> **INSTRUCTIONS TO FOLLOW**: Take each line of the entries below that contains "midnight" and copy it.
..........
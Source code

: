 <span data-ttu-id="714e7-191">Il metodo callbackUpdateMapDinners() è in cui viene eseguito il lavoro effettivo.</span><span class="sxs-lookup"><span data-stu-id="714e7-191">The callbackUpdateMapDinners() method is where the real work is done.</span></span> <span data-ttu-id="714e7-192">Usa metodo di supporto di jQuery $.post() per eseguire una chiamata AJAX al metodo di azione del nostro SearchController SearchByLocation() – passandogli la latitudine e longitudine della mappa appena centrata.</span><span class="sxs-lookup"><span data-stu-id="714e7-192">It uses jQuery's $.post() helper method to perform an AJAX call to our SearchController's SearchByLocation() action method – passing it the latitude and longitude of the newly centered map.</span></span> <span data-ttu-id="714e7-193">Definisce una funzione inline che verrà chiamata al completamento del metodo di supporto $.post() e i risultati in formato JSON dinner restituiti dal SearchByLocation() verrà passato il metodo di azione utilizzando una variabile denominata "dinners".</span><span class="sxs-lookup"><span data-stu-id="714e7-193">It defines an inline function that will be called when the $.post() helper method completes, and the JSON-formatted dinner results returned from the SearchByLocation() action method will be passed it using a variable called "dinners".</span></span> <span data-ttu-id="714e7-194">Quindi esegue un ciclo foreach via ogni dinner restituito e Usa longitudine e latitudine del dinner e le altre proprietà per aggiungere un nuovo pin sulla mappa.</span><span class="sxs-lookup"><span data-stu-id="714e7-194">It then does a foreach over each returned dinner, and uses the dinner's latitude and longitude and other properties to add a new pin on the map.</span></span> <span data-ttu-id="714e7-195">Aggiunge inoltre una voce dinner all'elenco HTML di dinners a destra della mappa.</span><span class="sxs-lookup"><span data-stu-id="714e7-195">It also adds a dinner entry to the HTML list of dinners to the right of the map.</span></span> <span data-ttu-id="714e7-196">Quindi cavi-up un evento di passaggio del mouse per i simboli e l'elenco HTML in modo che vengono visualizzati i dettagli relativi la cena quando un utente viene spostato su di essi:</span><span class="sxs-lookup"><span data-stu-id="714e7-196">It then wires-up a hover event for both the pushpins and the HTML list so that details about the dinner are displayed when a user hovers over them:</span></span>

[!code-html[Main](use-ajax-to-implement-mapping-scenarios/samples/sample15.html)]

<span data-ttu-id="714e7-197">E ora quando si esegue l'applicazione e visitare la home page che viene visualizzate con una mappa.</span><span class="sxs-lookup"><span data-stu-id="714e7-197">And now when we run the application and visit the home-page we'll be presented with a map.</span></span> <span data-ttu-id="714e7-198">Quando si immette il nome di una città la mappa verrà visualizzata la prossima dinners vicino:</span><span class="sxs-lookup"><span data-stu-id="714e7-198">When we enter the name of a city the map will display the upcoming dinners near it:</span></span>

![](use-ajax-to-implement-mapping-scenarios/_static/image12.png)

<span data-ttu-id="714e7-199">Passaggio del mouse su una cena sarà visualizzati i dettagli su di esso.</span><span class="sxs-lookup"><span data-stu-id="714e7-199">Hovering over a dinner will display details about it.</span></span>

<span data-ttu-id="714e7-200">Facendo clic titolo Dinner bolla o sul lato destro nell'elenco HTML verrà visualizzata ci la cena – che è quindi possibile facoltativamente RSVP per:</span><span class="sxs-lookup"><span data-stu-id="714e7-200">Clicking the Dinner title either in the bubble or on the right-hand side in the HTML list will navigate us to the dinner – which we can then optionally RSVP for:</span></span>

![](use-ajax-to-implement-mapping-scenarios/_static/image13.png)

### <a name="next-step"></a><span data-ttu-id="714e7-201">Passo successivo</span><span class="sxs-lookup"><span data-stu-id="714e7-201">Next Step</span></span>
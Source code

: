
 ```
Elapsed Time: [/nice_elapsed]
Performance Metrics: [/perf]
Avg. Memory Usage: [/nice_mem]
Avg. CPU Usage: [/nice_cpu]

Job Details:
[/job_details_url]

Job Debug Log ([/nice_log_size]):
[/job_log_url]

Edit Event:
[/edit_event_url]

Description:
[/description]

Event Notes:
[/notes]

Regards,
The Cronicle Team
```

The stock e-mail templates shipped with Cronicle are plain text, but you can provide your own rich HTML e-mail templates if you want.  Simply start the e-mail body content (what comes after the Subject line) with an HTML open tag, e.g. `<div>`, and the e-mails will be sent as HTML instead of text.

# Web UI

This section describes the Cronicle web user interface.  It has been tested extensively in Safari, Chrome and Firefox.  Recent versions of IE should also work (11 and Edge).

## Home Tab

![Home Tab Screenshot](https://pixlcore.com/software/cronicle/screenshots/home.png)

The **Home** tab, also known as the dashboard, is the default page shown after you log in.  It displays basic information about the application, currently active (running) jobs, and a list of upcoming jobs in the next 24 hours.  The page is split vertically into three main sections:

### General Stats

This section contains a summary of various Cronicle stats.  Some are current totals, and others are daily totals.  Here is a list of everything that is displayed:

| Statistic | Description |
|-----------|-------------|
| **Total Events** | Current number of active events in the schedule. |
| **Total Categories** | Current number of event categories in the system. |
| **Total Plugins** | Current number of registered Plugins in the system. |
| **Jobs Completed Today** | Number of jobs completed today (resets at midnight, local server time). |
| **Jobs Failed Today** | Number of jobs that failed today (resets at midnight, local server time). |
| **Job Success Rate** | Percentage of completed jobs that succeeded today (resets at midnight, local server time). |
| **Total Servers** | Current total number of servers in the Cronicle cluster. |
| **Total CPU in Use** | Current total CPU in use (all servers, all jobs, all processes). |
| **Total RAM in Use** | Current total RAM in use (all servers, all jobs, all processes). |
..........
> **REPLY**:
| **Jobs Completed Today** | Number of jobs completed today (resets at midnight, local server time). |
| **Jobs Failed Today** | Number of jobs that failed today (resets at midnight, local server time). |
| **Job Success Rate** | Percentage of completed jobs that succeeded today (resets at midnight, local server time). |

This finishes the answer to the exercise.